Segment Open

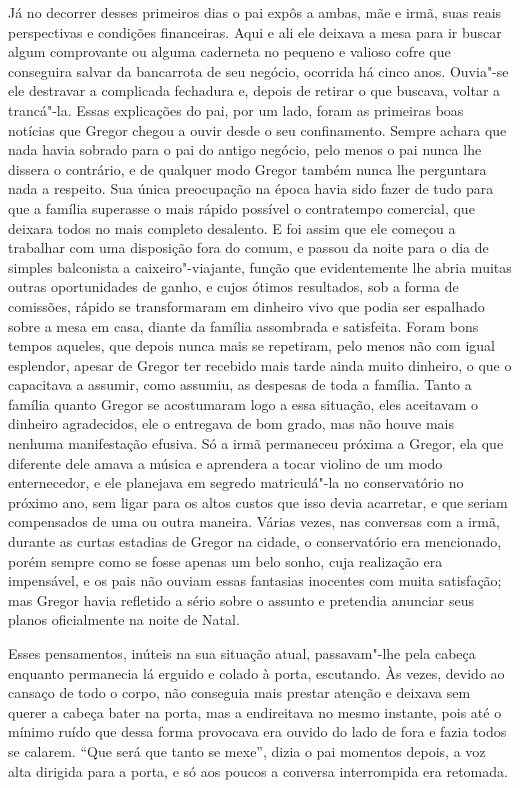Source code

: Já no decorrer desses primeiros dias o pai expôs a ambas, mãe e irmã, suas
reais perspectivas e condições financeiras. Aqui e ali ele deixava a mesa
para ir buscar algum comprovante ou alguma caderneta no pequeno e valioso
cofre que conseguira salvar da bancarrota de seu negócio, ocorrida há
cinco anos. Ouvia"-se ele destravar a complicada fechadura e, depois de
retirar o que buscava, voltar a trancá"-la. Essas explicações do pai, por
um lado, foram as primeiras boas notícias que Gregor chegou a ouvir desde
o seu confinamento. Sempre achara que nada havia sobrado para o pai do
antigo negócio, pelo menos o pai nunca lhe dissera o contrário, e de
qualquer modo Gregor também nunca lhe perguntara nada a respeito. Sua
única preocupação na época havia sido fazer de tudo para que a família
superasse o mais rápido possível o contratempo comercial, que deixara
todos no mais completo desalento. E foi assim que ele começou a trabalhar
com uma disposição fora do comum, e passou da noite para o dia de simples
balconista a caixeiro"-viajante, função que evidentemente lhe abria muitas
outras oportunidades de ganho, e cujos ótimos resultados, sob a forma de
comissões, rápido se transformaram em dinheiro vivo que podia ser
espalhado sobre a mesa em casa, diante da família assombrada e satisfeita.
Foram bons tempos aqueles, que depois nunca mais se repetiram, pelo menos
não com igual esplendor, apesar de Gregor ter recebido mais tarde ainda
muito dinheiro, o que o capacitava a assumir, como assumiu, as despesas de
toda a família. Tanto a família quanto Gregor se acostumaram logo a essa
situação, eles aceitavam o dinheiro agradecidos, ele o entregava de bom
grado, mas não houve mais nenhuma manifestação efusiva. Só a irmã
permaneceu próxima a Gregor, ela que diferente dele amava a música e
aprendera a tocar violino de um modo enternecedor, e ele planejava em
segredo matriculá"-la no conservatório no próximo ano, sem ligar para os
altos custos que isso devia acarretar, e que seriam compensados de uma ou
outra maneira. Várias vezes, nas conversas com a irmã, durante as curtas
estadias de Gregor na cidade, o conservatório era mencionado, porém sempre
como se fosse apenas um belo sonho, cuja realização era impensável, e os
pais não ouviam essas fantasias inocentes com muita satisfação; mas Gregor
havia refletido a sério sobre o assunto e pretendia anunciar seus planos
oficialmente na noite de Natal.

Esses pensamentos, inúteis na sua situação atual, passavam"-lhe pela cabeça
enquanto permanecia lá erguido e colado à porta, escutando. Às vezes,
devido ao cansaço de todo o corpo, não conseguia mais prestar atenção e
deixava sem querer a cabeça bater na porta, mas a endireitava no mesmo
instante, pois até o mínimo ruído que dessa forma provocava era ouvido do
lado de fora e fazia todos se calarem. “Que será que tanto se mexe”, dizia
o pai momentos depois, a voz alta dirigida para a porta, e só aos poucos a
conversa interrompida era retomada.

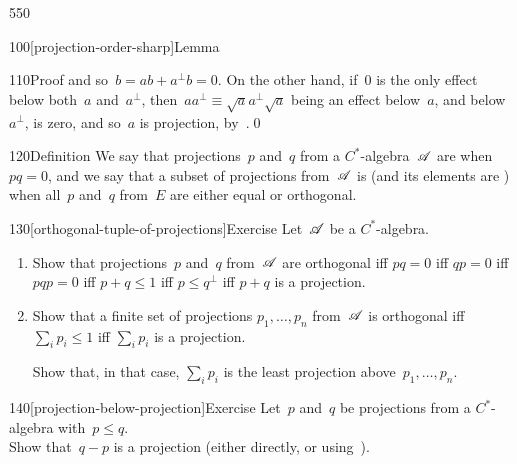 \begin{parsec}{550}
\begin{point}{100}[projection-order-sharp]{Lemma}
\begin{point}{110}{Proof}
and so~$b=ab+a^\perp b = 0$.
On the other hand,
if~$0$ is the only effect below both~$a$ and~$a^\perp$,
then~$aa^\perp\equiv \sqrt{a}a^\perp \sqrt{a}$
being an effect below~$a$, and below~$a^\perp$,
is zero, and so~$a$ is projection, by~.\qed
\end{point}
\end{point}
\begin{point}{120}{Definition}%
We say that projections~$p$ and~$q$
from a $C^*$-algebra~$\scrA$ are %
when~$pq=0$,
and we say that a subset of projections
from~$\scrA$ is 
(and its elements are )
when all~$p$ and~$q$ from~$E$
are either equal or orthogonal.
\end{point}
\begin{point}{130}[orthogonal-tuple-of-projections]{Exercise}%
Let~$\scrA$ be a $C^*$-algebra.
\begin{enumerate}
\item
Show that projections~$p$ and~$q$ from~$\scrA$
are orthogonal iff $pq=0$ iff $qp=0$ iff $pqp=0$
iff $p+q\leq 1$ iff $p\leq q^\perp$
iff $p+q$ is a projection.
\item
Show that a finite set of  projections $p_1,\dotsc,p_n$
from~$\scrA$ is orthogonal
iff~$\sum_i p_i \leq 1$
iff $\sum_i p_i$ is a projection.

Show that, in that case, $\sum_i p_i$ is the least projection
above~$p_1,\dotsc,p_n$.
\end{enumerate}
\spacingfix%
\end{point}%
\begin{point}{140}[projection-below-projection]{Exercise}%
Let~$p$ and~$q$ be projections from a $C^*$-algebra
with~$p\leq q$.\\
Show that~$q-p$ is a projection
(either directly, or using~).
\end{point}
\end{parsec}
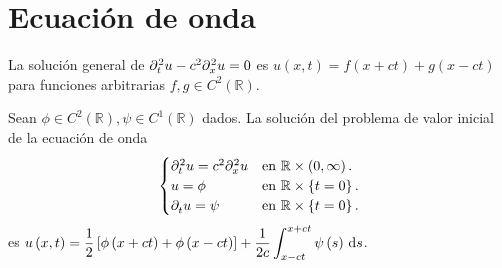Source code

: \section{Ecuación de onda}

\begin{theorem}
	La solución general de
	\begin{math}
		\difcp[2]{u}{t}-
		c^{2}\difcp[2]{u}{x}=
		0
	\end{math}
	es
	\begin{math}
		u\left(x,t\right)=
		f\left(x+ct\right)+
		g\left(x-ct\right)
	\end{math}
	para funciones arbitrarias
	\begin{math}
		f,g\in
		C^{2}\left(\mathbb{R}\right)
	\end{math}.
\end{theorem}

\begin{theorem}
	Sean
	\begin{math}
		\phi\in
		C^{2}\left(\mathbb{R}\right),
		\psi\in
		C^{1}\left(\mathbb{R}\right)
	\end{math}
	dados.
	La solución del problema de valor inicial de la ecuación de onda
	\begin{equation*}
		\begin{cases}
			\difcp[2]{u}{t}=
			c^{2}\difcp[2]{u}{x} &
			\text{en }\mathbb{R}\times\left(0,\infty\right). \\
			u=\phi               &
			\text{en }\mathbb{R}\times\left\{t=0\right\}.    \\
			\difcp{u}{t}=\psi    &
			\text{en }\mathbb{R}\times\left\{t=0\right\}.
		\end{cases}
	\end{equation*}
	es
	\begin{math}\displaystyle
		u\left(x,t\right)=
		\frac{1}{2}
		\left[
			\phi\left(x+ct\right)+
			\phi\left(x-ct\right)
			\right]+
		\frac{1}{2c}
		\int_{x-ct}^{x+ct}
		\psi\left(s\right)\dl s
	\end{math}.
\end{theorem}

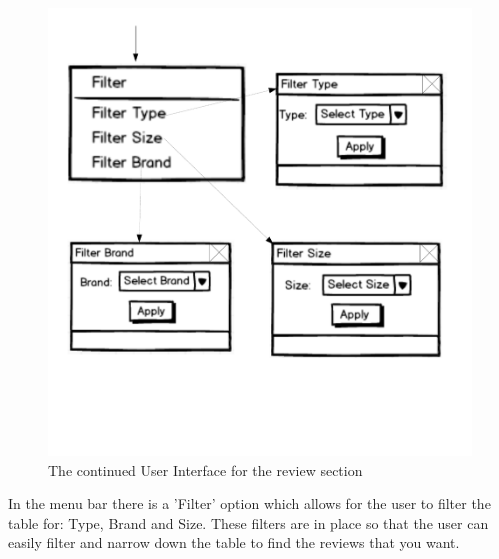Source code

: \begin{figure}[H]
    \includegraphics[width=\textwidth]{./Design/ReviewsUI2.pdf}
    \caption{The continued User Interface for the review section} \label{fig: Review User Interface Continued}
\end{figure}

In the menu bar there is a 'Filter' option which allows for the user to filter the table for: Type, Brand and Size. These filters are in place so that the user can easily filter and narrow down the table to find the reviews that you want.

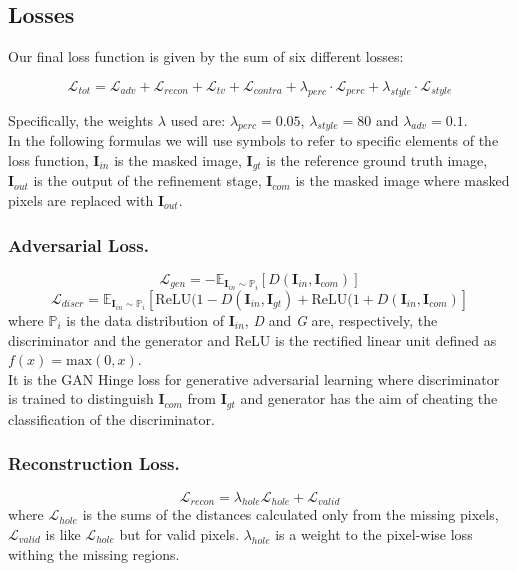 \documentclass[10pt,twocolumn,letterpaper]{article}
\begin{document}
\subsection{Losses}
Our final loss function is given by the sum of six different losses:

\begin{dmath}
      \mathcal{L}_{tot} = \mathcal{L}_{adv} + \mathcal{L}_{recon} +
      \mathcal{L}_{tv} + \mathcal{L}_{contra} + \lambda_{perc} \cdot
      \mathcal{L}_{perc} + \lambda_{style} \cdot \mathcal{L}_{style}
\end{dmath}

Specifically, the weights $\lambda$ used are: $\lambda_{perc} = 0.05$,
$\lambda_{style} = 80$ and $\lambda_{adv} = 0.1$.\\
In the following formulas we will use symbols to refer to specific elements of
the loss function, $\mathbf{I}_{in}$ is the masked image, $\mathbf{I}_{gt}$ is
the reference ground truth image, $\mathbf{I}_{out}$ is the output of the
refinement stage, $\mathbf{I}_{com}$ is the masked image where masked pixels are
replaced with $\mathbf{I}_{out}$. \\

\subsubsection{Adversarial Loss.}
\begin{dmath}
    \mathcal{L}_{gen} = -\mathbb{E}_{\mathbf{I}_{in} \sim \mathbb{P}_i}
    [D(\mathbf{I}_{in},\mathbf{I}_{com})]
\end{dmath}
\begin{dmath}
    \mathcal{L}_{discr} = \mathbb{E}_{\mathbf{I}_{in} \sim \mathbb{P}_i}
    [\mathrm{ReLU}(1-D(\mathbf{I}_{in},\mathbf{I}_{gt}) +
    \mathrm{ReLU}(1+D(\mathbf{I}_{in},\mathbf{I}_{com})]
\end{dmath}
where \(\mathbb{P}_i\) is the data distribution of $\mathbf{I}_{in}$, \textit{D}
and \textit{G} are, respectively, the discriminator and the generator and ReLU
is the rectified linear unit defined as \(f(x) = \mathrm{max}(0,x)\).\\ It is
the GAN Hinge loss for generative adversarial learning where discriminator is
trained to distinguish $\mathbf{I}_{com}$ from $\mathbf{I}_{gt}$ and generator
has the aim of cheating the classification of the discriminator.

\subsubsection{Reconstruction Loss.}
\begin{dmath}
    \mathcal{L}_{recon} = \lambda_{hole} \mathcal{L}_{hole} +
    \mathcal{L}_{valid}
\end{dmath}
where \(\mathcal{L}_{hole}\) is the sums of the distances calculated only from
the missing pixels, \(\mathcal{L}_{valid}\) is like \(\mathcal{L}_{hole}\) but
for valid pixels. \(\lambda_{hole}\) is a weight to the pixel-wise loss withing
the missing regions.
\end{document}
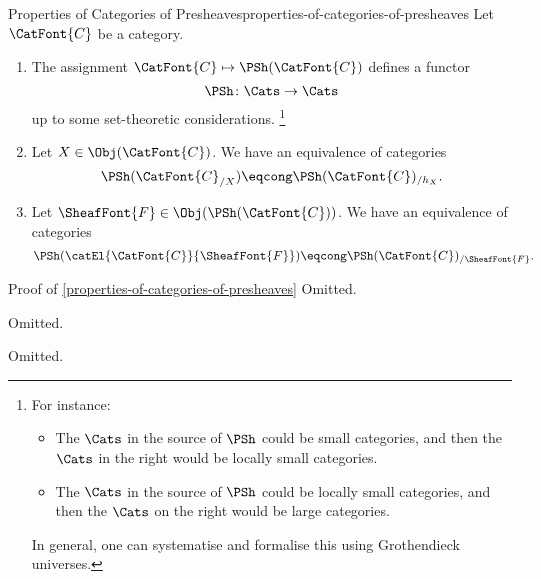 \begin{proposition}{Properties of Categories of Presheaves}{properties-of-categories-of-presheaves}%
    Let $\CatFont{C}$ be a category.
    \begin{enumerate}
        \item\label{properties-of-categories-of-presheaves-functoriality}The assignment $\CatFont{C}\mapsto\PSh(\CatFont{C})$ defines a functor
            \[
                \PSh%
                \colon%
                \Cats%
                \to%
                \Cats%
            \]%
            up to some set-theoretic considerations.%
            \footnote{%
                For instance:
                \begin{itemize}
                    \item The $\Cats$ in the source of $\PSh$ could be small categories, and then the $\Cats$ in the right would be locally small categories.
                    \item The $\Cats$ in the source of $\PSh$ could be locally small categories, and then the $\Cats$ on the right would be large categories.
                \end{itemize}
                In general, one can systematise and formalise this using Grothendieck universes.
                \par\vspace*{-1.75\baselineskip}
            }%
        \item\label{properties-of-categories-of-presheaves-interaction-with-slice-categories}Let $X\in\Obj(\CatFont{C})$. We have an equivalence of categories
            \[
                \PSh(\CatFont{C}_{/X})%
                \eqcong%
                \PSh(\CatFont{C})_{/h_{X}}.%
            \]%
        \item\label{properties-of-categories-of-presheaves-interaction-with-categories-of-elements}Let $\SheafFont{F}\in\Obj(\PSh(\CatFont{C}))$. We have an equivalence of categories
            \[
                \PSh(\catEl{\CatFont{C}}{\SheafFont{F}})%
                \eqcong%
                \PSh(\CatFont{C})_{/\SheafFont{F}}.%
            \]%
    \end{enumerate}
\end{proposition}
\begin{Proof}{Proof of \cref{properties-of-categories-of-presheaves}}%
    Omitted.

    Omitted.

    Omitted.
\end{Proof}
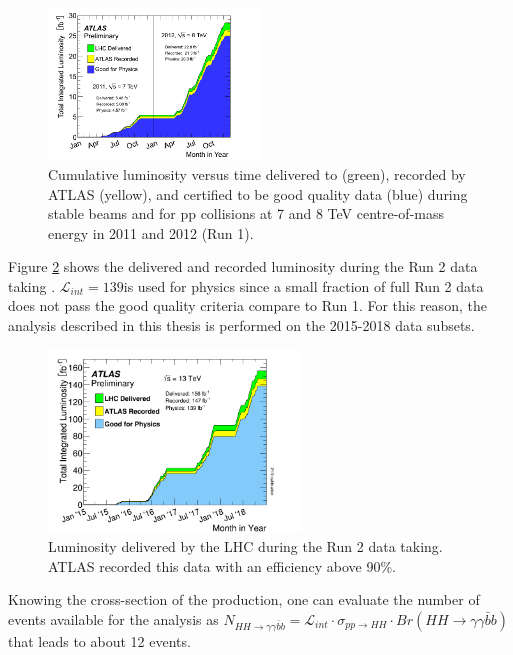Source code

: \begin{figure}[htbp]
    \centering
    \includegraphics[width=0.5\textwidth]{Ch2/Img/LumiRun1.png}
    \caption{Cumulative luminosity versus time delivered to (green), recorded by ATLAS (yellow), and certified to be good quality data (blue) during stable beams and for pp collisions at 7 and 8 TeV centre-of-mass energy in 2011 and 2012 (Run 1).}
    \label{fig:chap2:LHC:Lumi:Run1}
\end{figure}
Figure \ref{fig:chap2:LHC:Lumi} shows the delivered and recorded luminosity during the Run 2 data taking \cite{Lumi2018}. $\mathcal{L}_{int} = 139$\ifb is used for physics since a small fraction of full Run 2 data does not pass the good quality criteria compare to Run 1. For this reason, the analysis described in this thesis is performed on the 2015-2018 data subsets.\\
\begin{figure}[htbp]
    \centering
    \includegraphics[width=0.6\textwidth]{Ch2/Img/Lumi.png}
    \caption{Luminosity delivered by the LHC during the Run 2 data taking. ATLAS recorded this data with an efficiency above 90\%.}
    \label{fig:chap2:LHC:Lumi}
\end{figure}
Knowing the cross-section of the \HHyybb production, one can evaluate the number of events available for the analysis as $N_{HH\rightarrow\gamma\gamma\bar{b}b} = \mathcal{L}_{int}\cdot\sigma_{pp\rightarrow HH}\cdot Br(HH\rightarrow\gamma\gamma\bar{b}b)$ that leads to about 12 events.

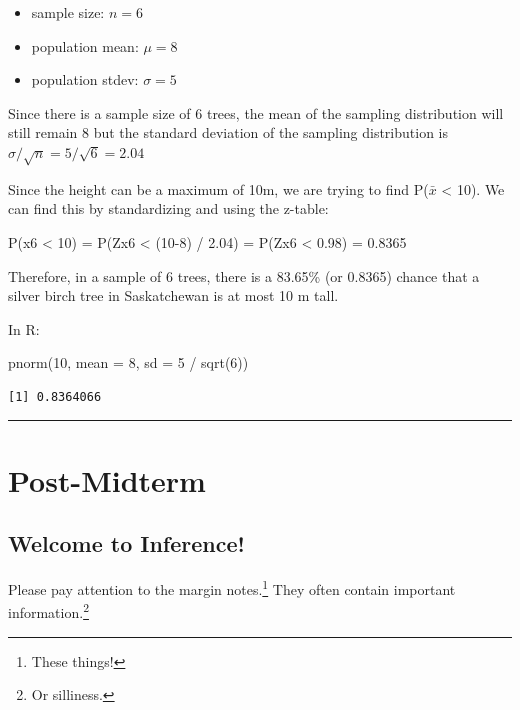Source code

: \documentclass[
  letterpaper,
  DIV=11,
  numbers=noendperiod,
  oneside]{scrreprt}
\newenvironment{Shaded}{\begin{snugshade}}{\end{snugshade}}
\newcommand{\AttributeTok}[1]{\textcolor[rgb]{0.40,0.45,0.13}{#1}}
\newcommand{\DecValTok}[1]{\textcolor[rgb]{0.68,0.00,0.00}{#1}}
\newcommand{\FunctionTok}[1]{\textcolor[rgb]{0.28,0.35,0.67}{#1}}
\newcommand{\NormalTok}[1]{\textcolor[rgb]{0.00,0.23,0.31}{#1}}
\newcommand{\SpecialCharTok}[1]{\textcolor[rgb]{0.37,0.37,0.37}{#1}}
\providecommand{\tightlist}{%
  \setlength{\itemsep}{0pt}\setlength{\parskip}{0pt}}\usepackage{longtable,booktabs,array}
\begin{document}
\begin{itemize}
\tightlist
\item
  sample size: \(n = 6\)
\item
  population mean: \(\mu = 8\)
\item
  population stdev: \(\sigma = 5\)
\end{itemize}

Since there is a sample size of 6 trees, the mean of the sampling
distribution will still remain 8 but the standard deviation of the
sampling distribution is \(\sigma/\sqrt{n} = 5 / \sqrt{6} = 2.04\)

Since the height can be a maximum of 10m, we are trying to find
P(\(\bar x\) \textless{} 10). We can find this by standardizing and
using the z-table:

P(x6 \textless{} 10) = P(Zx6 \textless{} (10-8) / 2.04) = P(Zx6
\textless{} 0.98) = 0.8365

Therefore, in a sample of 6 trees, there is a 83.65\% (or 0.8365) chance
that a silver birch tree in Saskatchewan is at most 10 m tall.

In R:

\begin{Shaded}
\begin{Highlighting}[]
\FunctionTok{pnorm}\NormalTok{(}\DecValTok{10}\NormalTok{, }\AttributeTok{mean =} \DecValTok{8}\NormalTok{, }\AttributeTok{sd =} \DecValTok{5} \SpecialCharTok{/} \FunctionTok{sqrt}\NormalTok{(}\DecValTok{6}\NormalTok{))}
\end{Highlighting}
\end{Shaded}

\begin{verbatim}
[1] 0.8364066
\end{verbatim}

\begin{center}\rule{0.5\linewidth}{0.5pt}\end{center}

\part{Post-Midterm}

\hypertarget{welcome-to-inference}{%
\chapter{Welcome to Inference!}\label{welcome-to-inference}}

Please pay attention to the margin notes.\footnote{These things!} They
often contain important information.\footnote{Or silliness.}
\end{document}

Segment Closed

- _TRY IT_:
In the data above, find the line with "aprendera a tocar" and the line with "iff $\sum_i p_i$ is a projection.". Please copy exactly those two lines and every line between them, but not the pictures.

- _TASK RESULT_:
aprendera a tocar violino de um modo enternecedor, e ele planejava em
segredo matriculá"-la no conservatório no próximo ano, sem ligar para os
altos custos que isso devia acarretar, e que seriam compensados de uma ou
outra maneira. Várias vezes, nas conversas com a irmã, durante as curtas
estadias de Gregor na cidade, o conservatório era mencionado, porém sempre
como se fosse apenas um belo sonho, cuja realização era impensável, e os
pais não ouviam essas fantasias inocentes com muita satisfação; mas Gregor
havia refletido a sério sobre o assunto e pretendia anunciar seus planos
oficialmente na noite de Natal.

Esses pensamentos, inúteis na sua situação atual, passavam"-lhe pela cabeça
enquanto permanecia lá erguido e colado à porta, escutando. Às vezes,
devido ao cansaço de todo o corpo, não conseguia mais prestar atenção e
deixava sem querer a cabeça bater na porta, mas a endireitava no mesmo
instante, pois até o mínimo ruído que dessa forma provocava era ouvido do
lado de fora e fazia todos se calarem. “Que será que tanto se mexe”, dizia
o pai momentos depois, a voz alta dirigida para a porta, e só aos poucos a
conversa interrompida era retomada.

 \begin{parsec}{550}
\begin{point}{100}[projection-order-sharp]{Lemma}
\begin{point}{110}{Proof}
and so~$b=ab+a^\perp b = 0$.
On the other hand,
if~$0$ is the only effect below both~$a$ and~$a^\perp$,
then~$aa^\perp\equiv \sqrt{a}a^\perp \sqrt{a}$
being an effect below~$a$, and below~$a^\perp$,
is zero, and so~$a$ is projection, by~.\qed
\end{point}
\end{point}
\begin{point}{120}{Definition}%
We say that projections~$p$ and~$q$
from a $C^*$-algebra~$\scrA$ are %
when~$pq=0$,
and we say that a subset of projections
from~$\scrA$ is 
(and its elements are )
when all~$p$ and~$q$ from~$E$
are either equal or orthogonal.
\end{point}
\begin{point}{130}[orthogonal-tuple-of-projections]{Exercise}%
Let~$\scrA$ be a $C^*$-algebra.
\begin{enumerate}
\item
Show that projections~$p$ and~$q$ from~$\scrA$
are orthogonal iff $pq=0$ iff $qp=0$ iff $pqp=0$
iff $p+q\leq 1$ iff $p\leq q^\perp$
iff $p+q$ is a projection.
\item
Show that a finite set of  projections $p_1,\dotsc,p_n$
from~$\scrA$ is orthogonal
iff~$\sum_i p_i \leq 1$
iff $\sum_i p_i$ is a projection.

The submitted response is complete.